■ Work required ■
Go through the lines below and copy each one that holds the string "Partial".

■ Material for the task ■
──────────────────────────────

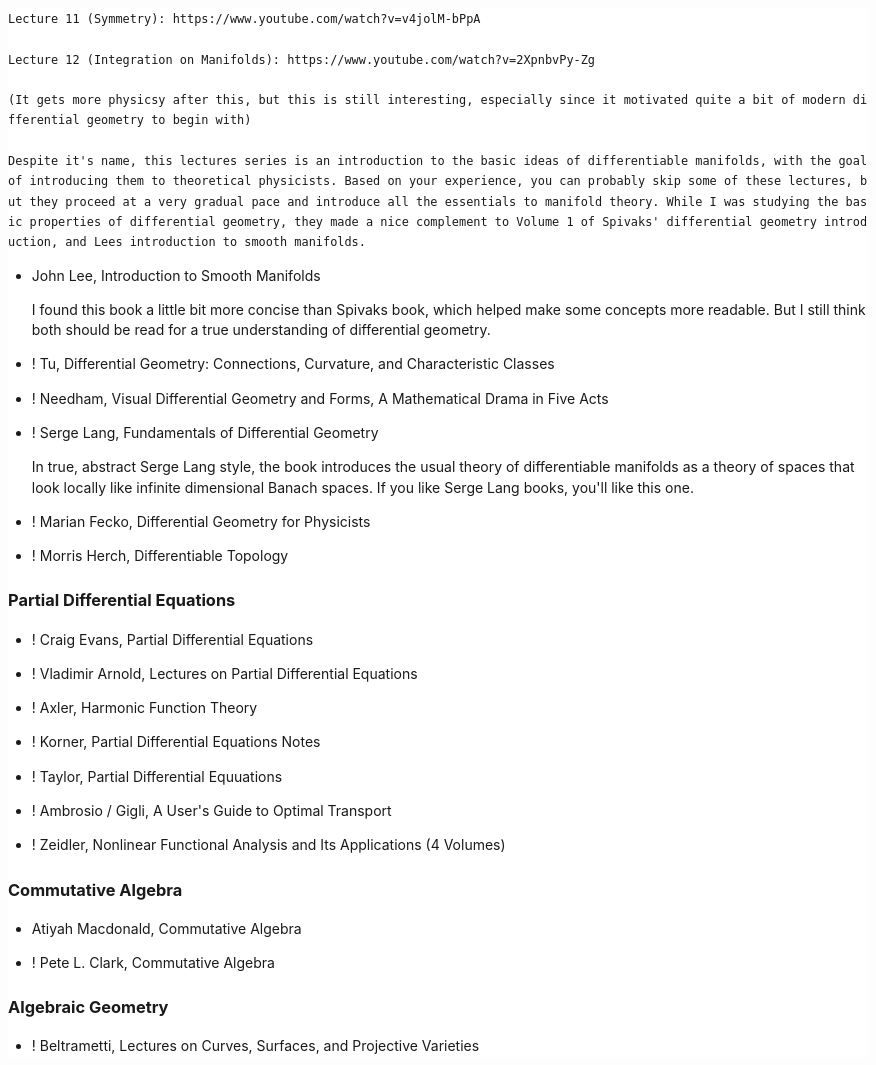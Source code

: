 	Lecture 11 (Symmetry): https://www.youtube.com/watch?v=v4jolM-bPpA

	Lecture 12 (Integration on Manifolds): https://www.youtube.com/watch?v=2XpnbvPy-Zg
	
	(It gets more physicsy after this, but this is still interesting, especially since it motivated quite a bit of modern differential geometry to begin with)

	Despite it's name, this lectures series is an introduction to the basic ideas of differentiable manifolds, with the goal of introducing them to theoretical physicists. Based on your experience, you can probably skip some of these lectures, but they proceed at a very gradual pace and introduce all the essentials to manifold theory. While I was studying the basic properties of differential geometry, they made a nice complement to Volume 1 of Spivaks' differential geometry introduction, and Lees introduction to smooth manifolds.

- John Lee, Introduction to Smooth Manifolds

	I found this book a little bit more concise than Spivaks book, which helped make some concepts more readable. But I still think both should be read for a true understanding of differential geometry.

- ! Tu, Differential Geometry: Connections, Curvature, and Characteristic Classes

- ! Needham, Visual Differential Geometry and Forms, A Mathematical Drama in Five Acts

- ! Serge Lang, Fundamentals of Differential Geometry

	In true, abstract Serge Lang style, the book introduces the usual theory of differentiable manifolds as a theory of spaces that look locally like infinite dimensional Banach spaces. If you like Serge Lang books, you'll like this one.

- ! Marian Fecko, Differential Geometry for Physicists

- ! Morris Herch, Differentiable Topology


### Partial Differential Equations

- ! Craig Evans, Partial Differential Equations

- ! Vladimir Arnold, Lectures on Partial Differential Equations

- ! Axler, Harmonic Function Theory

- ! Korner, Partial Differential Equations Notes

- ! Taylor, Partial Differential Equuations

- ! Ambrosio / Gigli, A User's Guide to Optimal Transport

- ! Zeidler, Nonlinear Functional Analysis and Its Applications (4 Volumes)


### Commutative Algebra

- Atiyah Macdonald, Commutative Algebra

- ! Pete L. Clark, Commutative Algebra

### Algebraic Geometry

- ! Beltrametti, Lectures on Curves, Surfaces, and Projective Varieties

──────────────────────────────

■ Your solution ■
### Partial Differential Equations
- ! Craig Evans, Partial Differential Equations
- ! Vladimir Arnold, Lectures on Partial Differential Equations
- ! Korner, Partial Differential Equations Notes
- ! Taylor, Partial Differential Equuations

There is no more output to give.